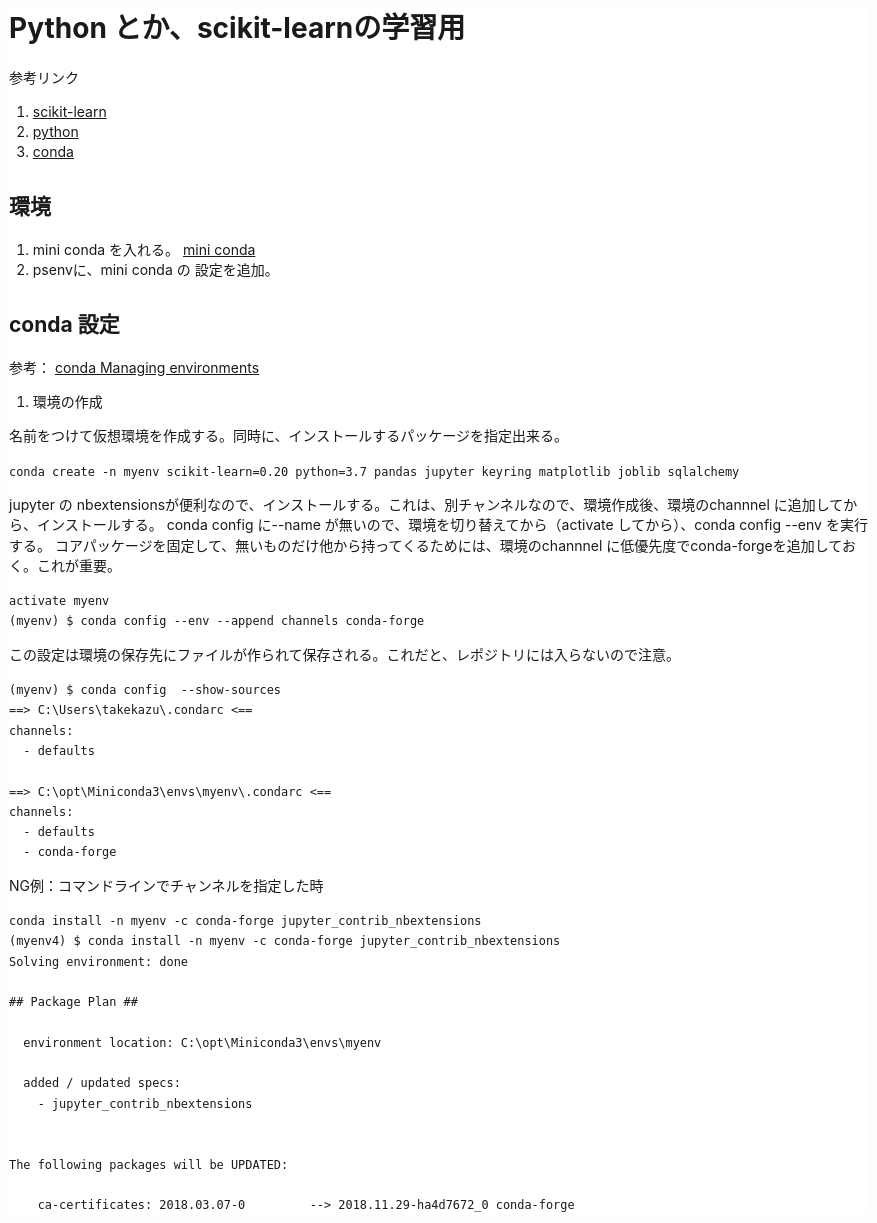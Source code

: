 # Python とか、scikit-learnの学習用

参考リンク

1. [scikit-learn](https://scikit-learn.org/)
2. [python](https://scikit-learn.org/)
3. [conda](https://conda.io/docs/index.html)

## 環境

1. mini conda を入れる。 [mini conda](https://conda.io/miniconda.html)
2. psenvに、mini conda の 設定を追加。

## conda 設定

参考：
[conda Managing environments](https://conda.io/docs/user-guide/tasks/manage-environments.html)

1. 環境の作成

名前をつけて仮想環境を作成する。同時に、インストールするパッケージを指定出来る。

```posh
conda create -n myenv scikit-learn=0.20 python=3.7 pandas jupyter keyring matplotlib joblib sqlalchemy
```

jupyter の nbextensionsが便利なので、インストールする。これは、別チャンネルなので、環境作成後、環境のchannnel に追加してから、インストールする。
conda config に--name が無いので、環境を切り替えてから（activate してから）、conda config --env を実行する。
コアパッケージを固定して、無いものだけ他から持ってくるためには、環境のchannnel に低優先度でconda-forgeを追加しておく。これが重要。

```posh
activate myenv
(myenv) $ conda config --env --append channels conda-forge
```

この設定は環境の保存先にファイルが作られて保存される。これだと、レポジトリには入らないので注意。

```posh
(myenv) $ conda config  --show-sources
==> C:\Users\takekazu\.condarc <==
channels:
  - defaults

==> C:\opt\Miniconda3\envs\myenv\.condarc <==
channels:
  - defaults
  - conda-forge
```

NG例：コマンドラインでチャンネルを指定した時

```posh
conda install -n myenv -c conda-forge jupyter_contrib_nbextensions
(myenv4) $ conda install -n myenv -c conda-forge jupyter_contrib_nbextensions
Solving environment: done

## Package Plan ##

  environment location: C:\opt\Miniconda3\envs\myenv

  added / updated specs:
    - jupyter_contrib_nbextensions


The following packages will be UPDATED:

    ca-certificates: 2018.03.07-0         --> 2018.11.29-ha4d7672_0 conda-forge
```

______________________________

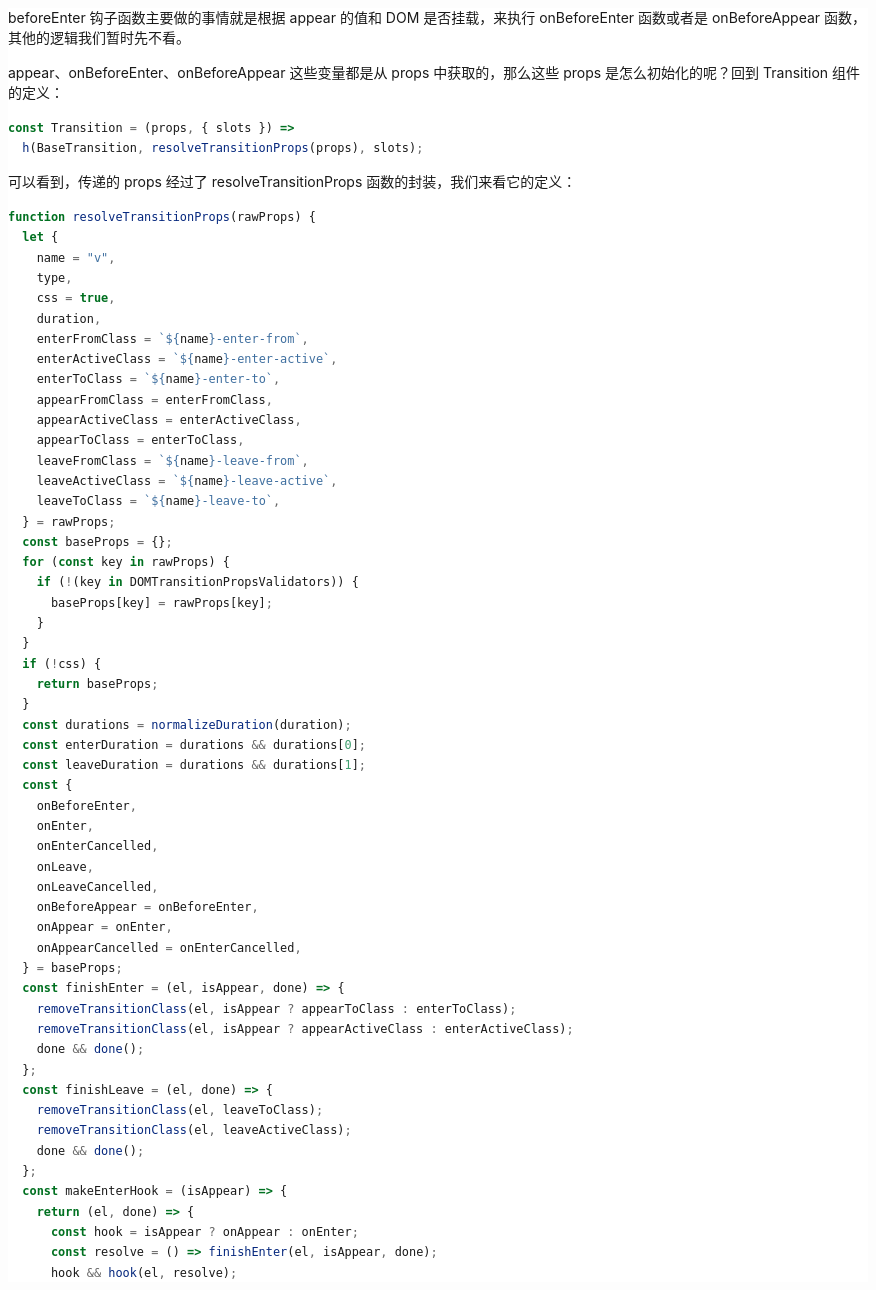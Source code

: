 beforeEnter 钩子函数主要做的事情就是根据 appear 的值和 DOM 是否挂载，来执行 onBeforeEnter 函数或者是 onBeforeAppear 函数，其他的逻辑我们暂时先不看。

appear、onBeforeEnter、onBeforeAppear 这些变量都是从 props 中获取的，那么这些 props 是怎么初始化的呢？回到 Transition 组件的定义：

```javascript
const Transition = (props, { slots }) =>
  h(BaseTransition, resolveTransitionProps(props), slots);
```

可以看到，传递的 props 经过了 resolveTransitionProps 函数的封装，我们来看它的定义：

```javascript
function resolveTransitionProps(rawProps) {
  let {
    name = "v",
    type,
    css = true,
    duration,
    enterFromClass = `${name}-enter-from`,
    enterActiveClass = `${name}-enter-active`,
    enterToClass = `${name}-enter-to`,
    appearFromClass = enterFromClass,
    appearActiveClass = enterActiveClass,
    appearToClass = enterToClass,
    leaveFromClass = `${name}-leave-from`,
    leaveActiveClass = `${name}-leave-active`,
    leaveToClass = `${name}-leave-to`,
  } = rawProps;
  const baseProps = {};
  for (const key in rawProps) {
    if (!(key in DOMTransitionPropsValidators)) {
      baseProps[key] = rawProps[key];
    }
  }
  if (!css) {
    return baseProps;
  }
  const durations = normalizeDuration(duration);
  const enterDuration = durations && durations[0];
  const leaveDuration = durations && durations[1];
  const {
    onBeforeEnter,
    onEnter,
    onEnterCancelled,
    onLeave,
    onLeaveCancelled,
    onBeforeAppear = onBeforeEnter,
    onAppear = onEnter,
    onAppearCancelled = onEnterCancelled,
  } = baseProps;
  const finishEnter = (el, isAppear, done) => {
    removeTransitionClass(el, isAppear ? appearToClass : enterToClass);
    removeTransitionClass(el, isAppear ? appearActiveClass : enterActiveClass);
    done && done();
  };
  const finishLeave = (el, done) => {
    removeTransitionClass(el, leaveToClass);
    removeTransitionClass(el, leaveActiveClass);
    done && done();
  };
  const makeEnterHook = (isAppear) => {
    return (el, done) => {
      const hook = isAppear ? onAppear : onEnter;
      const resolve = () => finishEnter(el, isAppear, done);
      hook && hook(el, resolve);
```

______________________________

- BRIEF
Here the job is to set down exactly the lines of the material above that fall between the one with "conda config に--name" and the one with "NG例：コマンドラインでチャンネルを指定した時", inclusive, and nothing beyond them.

- RESULT FOR THIS TASK
conda config に--name が無いので、環境を切り替えてから（activate してから）、conda config --env を実行する。
コアパッケージを固定して、無いものだけ他から持ってくるためには、環境のchannnel に低優先度でconda-forgeを追加しておく。これが重要。

```posh
activate myenv
(myenv) $ conda config --env --append channels conda-forge
```

この設定は環境の保存先にファイルが作られて保存される。これだと、レポジトリには入らないので注意。

```posh
(myenv) $ conda config  --show-sources
==> C:\Users\takekazu\.condarc <==
channels:
  - defaults

==> C:\opt\Miniconda3\envs\myenv\.condarc <==
channels:
  - defaults
  - conda-forge
```

NG例：コマンドラインでチャンネルを指定した時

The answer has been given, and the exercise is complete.